▶ _What the task asks_
State how many lines of the data below hold the string "developing", giving nothing but the number.

▶ _Data supplied_
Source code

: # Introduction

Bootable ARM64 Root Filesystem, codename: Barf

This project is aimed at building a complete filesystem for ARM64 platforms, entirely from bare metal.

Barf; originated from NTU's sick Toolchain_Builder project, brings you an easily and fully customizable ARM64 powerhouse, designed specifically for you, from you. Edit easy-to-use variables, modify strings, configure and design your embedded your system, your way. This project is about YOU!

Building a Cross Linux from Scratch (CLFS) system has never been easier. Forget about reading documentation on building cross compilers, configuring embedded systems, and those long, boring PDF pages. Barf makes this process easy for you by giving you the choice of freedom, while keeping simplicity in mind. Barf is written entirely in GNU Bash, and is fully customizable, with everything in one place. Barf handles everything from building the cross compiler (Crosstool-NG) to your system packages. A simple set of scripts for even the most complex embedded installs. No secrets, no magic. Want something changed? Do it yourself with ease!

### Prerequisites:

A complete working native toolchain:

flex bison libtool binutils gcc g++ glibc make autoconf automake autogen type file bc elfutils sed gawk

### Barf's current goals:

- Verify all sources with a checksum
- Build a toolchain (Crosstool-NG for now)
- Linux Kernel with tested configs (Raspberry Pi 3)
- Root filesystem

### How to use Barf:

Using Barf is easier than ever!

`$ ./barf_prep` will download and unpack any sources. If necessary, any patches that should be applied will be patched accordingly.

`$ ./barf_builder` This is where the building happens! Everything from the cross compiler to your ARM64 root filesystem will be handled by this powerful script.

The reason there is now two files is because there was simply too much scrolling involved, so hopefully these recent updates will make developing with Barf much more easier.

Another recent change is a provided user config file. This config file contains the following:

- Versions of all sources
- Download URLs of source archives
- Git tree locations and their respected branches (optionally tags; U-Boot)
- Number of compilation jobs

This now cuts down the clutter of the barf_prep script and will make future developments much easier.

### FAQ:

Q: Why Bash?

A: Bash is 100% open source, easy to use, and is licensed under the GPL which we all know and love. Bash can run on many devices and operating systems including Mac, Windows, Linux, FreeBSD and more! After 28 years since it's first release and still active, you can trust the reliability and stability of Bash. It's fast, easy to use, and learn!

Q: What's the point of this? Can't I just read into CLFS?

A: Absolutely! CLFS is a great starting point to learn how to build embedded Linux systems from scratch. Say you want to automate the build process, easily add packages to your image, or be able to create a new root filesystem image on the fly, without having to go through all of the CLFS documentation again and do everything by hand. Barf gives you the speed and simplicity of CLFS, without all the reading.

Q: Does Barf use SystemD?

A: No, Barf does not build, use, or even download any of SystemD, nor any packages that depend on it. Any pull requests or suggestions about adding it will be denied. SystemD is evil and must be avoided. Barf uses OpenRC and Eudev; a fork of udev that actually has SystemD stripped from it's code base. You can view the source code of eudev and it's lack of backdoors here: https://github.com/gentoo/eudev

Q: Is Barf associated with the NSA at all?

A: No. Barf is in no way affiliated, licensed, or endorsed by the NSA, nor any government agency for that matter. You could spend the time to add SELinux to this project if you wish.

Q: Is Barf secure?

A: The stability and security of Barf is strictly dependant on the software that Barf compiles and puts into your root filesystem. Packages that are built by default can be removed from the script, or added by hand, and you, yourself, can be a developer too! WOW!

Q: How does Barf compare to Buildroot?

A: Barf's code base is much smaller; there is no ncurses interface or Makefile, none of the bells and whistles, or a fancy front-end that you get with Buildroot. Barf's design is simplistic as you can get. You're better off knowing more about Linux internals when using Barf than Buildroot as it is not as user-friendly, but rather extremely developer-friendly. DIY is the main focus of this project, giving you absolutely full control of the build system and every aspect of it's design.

--

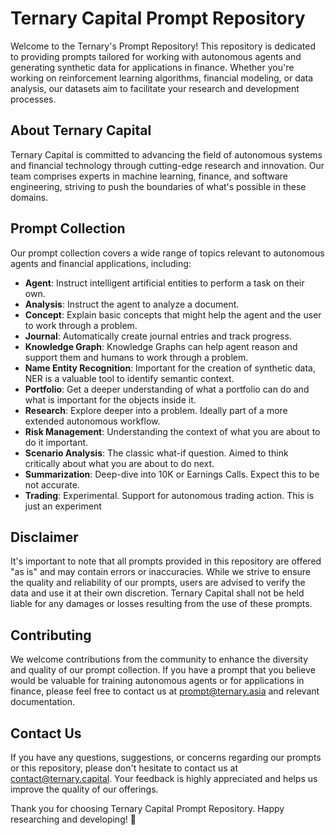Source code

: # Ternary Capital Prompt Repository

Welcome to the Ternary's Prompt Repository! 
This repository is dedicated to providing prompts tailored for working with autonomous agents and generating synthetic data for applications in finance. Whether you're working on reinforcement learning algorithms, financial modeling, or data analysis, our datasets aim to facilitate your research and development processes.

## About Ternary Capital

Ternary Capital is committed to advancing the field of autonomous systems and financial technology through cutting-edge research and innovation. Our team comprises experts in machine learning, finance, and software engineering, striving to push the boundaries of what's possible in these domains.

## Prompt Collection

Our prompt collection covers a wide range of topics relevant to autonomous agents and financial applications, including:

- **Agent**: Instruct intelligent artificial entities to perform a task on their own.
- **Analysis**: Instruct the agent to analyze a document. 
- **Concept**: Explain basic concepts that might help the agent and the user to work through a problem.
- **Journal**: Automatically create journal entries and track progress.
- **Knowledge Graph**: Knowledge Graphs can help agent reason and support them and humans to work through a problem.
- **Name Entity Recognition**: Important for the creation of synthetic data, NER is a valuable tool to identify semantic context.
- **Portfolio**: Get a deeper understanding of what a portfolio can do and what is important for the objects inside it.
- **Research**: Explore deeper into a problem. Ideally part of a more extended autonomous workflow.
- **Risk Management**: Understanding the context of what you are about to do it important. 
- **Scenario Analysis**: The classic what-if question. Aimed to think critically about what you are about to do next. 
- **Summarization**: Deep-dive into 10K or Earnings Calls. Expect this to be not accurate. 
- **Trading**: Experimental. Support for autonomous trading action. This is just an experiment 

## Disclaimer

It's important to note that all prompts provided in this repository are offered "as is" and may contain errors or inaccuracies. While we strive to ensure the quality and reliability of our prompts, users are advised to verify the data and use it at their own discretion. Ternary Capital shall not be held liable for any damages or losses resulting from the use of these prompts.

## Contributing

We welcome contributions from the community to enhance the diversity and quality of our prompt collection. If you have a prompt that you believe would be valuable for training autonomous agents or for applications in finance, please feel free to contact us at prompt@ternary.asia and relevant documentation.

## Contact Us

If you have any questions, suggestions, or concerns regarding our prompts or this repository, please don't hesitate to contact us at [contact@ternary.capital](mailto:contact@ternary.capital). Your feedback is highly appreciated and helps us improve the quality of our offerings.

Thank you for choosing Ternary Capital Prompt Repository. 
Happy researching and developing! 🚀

▶ _Answer_
2